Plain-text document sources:

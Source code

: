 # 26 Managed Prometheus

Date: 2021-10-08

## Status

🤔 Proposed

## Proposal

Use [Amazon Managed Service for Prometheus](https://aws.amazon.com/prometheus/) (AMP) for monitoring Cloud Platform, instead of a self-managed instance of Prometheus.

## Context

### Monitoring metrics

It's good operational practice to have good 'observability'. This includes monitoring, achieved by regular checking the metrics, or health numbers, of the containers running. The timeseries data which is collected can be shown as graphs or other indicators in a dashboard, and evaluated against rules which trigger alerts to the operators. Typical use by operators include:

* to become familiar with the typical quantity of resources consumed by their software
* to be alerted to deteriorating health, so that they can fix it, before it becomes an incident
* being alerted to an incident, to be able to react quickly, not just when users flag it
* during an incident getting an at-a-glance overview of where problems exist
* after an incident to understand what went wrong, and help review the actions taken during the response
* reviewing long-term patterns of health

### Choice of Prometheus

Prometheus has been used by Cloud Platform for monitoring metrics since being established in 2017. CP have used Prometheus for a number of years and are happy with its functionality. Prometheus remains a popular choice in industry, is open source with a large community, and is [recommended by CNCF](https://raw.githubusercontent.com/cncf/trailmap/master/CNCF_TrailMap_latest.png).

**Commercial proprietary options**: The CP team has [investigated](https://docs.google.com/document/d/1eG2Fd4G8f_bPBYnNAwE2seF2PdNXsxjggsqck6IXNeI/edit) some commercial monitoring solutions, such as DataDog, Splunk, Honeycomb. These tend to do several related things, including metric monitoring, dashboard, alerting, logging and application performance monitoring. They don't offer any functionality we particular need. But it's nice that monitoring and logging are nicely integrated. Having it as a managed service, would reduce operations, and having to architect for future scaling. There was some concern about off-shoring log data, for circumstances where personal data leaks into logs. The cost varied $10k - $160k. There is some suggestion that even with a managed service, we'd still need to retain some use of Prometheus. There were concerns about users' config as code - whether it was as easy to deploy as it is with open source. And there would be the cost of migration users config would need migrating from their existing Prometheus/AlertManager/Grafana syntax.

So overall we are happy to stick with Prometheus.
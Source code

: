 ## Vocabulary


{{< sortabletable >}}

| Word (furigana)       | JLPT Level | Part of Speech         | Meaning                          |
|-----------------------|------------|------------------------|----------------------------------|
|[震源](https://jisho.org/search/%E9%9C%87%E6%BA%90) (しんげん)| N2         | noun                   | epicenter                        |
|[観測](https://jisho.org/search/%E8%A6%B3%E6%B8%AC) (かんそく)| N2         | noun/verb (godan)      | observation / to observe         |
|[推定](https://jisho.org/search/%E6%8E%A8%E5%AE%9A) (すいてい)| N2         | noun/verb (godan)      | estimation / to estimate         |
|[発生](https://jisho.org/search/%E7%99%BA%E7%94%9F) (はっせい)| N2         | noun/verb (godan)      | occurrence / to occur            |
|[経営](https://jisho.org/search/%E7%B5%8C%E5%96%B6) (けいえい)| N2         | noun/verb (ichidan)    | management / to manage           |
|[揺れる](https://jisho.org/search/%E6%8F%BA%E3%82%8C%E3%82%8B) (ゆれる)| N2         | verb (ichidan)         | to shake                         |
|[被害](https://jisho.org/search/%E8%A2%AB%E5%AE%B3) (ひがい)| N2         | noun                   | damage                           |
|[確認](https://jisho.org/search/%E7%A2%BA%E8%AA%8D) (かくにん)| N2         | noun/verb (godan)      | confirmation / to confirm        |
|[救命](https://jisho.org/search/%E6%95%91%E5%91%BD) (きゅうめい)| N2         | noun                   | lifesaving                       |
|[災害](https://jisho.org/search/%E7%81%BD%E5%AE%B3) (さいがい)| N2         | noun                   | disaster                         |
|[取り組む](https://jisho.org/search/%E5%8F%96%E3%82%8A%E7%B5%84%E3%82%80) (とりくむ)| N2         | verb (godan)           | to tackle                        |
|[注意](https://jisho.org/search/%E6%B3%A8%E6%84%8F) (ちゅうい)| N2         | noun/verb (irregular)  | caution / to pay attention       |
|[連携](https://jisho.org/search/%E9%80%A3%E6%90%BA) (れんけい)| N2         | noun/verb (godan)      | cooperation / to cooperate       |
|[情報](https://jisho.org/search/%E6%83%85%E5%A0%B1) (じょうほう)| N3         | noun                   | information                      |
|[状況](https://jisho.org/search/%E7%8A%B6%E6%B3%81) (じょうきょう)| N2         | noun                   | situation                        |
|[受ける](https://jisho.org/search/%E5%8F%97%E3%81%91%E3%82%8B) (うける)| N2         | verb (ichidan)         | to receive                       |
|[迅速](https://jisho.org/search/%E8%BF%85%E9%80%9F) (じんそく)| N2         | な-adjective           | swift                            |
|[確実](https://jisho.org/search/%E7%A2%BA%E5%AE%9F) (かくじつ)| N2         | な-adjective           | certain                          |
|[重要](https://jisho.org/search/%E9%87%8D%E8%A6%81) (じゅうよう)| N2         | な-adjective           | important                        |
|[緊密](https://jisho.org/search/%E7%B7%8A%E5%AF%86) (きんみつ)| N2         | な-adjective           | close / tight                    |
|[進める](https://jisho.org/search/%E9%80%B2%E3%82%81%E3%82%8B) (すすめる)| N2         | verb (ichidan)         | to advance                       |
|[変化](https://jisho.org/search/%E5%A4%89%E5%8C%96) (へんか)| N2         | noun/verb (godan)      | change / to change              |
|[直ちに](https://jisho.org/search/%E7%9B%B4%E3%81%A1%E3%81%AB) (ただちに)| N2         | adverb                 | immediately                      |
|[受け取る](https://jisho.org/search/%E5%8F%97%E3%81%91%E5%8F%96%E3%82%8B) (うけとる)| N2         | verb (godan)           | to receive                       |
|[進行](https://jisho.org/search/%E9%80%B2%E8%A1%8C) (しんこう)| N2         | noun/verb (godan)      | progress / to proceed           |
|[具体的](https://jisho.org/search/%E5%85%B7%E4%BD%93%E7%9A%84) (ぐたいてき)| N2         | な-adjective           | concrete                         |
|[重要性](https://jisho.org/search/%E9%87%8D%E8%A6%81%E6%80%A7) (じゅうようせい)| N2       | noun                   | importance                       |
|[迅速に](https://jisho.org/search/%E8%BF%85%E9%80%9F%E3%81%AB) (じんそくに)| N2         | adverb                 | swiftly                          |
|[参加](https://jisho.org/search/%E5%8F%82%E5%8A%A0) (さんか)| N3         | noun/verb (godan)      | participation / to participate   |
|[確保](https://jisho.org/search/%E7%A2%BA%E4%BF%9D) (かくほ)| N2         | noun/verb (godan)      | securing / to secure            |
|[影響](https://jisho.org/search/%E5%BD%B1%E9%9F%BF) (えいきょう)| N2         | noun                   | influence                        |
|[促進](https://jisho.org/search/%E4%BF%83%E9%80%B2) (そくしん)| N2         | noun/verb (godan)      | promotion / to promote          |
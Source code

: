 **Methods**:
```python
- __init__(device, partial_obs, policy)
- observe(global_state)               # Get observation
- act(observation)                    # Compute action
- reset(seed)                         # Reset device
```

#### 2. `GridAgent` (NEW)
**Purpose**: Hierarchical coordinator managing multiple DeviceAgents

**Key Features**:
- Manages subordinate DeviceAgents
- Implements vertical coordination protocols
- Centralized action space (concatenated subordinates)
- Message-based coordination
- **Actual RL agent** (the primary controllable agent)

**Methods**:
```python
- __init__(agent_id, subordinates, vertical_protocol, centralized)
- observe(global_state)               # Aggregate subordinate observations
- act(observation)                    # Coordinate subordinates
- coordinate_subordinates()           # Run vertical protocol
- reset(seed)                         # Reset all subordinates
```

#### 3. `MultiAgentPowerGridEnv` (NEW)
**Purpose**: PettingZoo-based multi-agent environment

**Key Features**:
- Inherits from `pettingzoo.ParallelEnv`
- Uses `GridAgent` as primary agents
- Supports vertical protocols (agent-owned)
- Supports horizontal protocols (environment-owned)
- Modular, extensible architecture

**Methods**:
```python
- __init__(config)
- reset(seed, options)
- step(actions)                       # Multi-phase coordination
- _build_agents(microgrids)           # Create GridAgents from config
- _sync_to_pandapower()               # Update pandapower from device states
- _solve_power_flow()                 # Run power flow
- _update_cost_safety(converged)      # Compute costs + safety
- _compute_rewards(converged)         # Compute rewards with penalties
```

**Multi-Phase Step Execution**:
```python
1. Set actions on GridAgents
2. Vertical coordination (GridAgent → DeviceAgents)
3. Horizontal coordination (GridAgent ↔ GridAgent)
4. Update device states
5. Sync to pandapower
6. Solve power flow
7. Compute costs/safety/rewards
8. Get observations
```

* _EXERCISE DETAILS_
Which lines in the records above hold the string "alerted"? Copy each of them.

* _YOUR RESPONSE_
* to be alerted to deteriorating health, so that they can fix it, before it becomes an incident
* being alerted to an incident, to be able to react quickly, not just when users flag it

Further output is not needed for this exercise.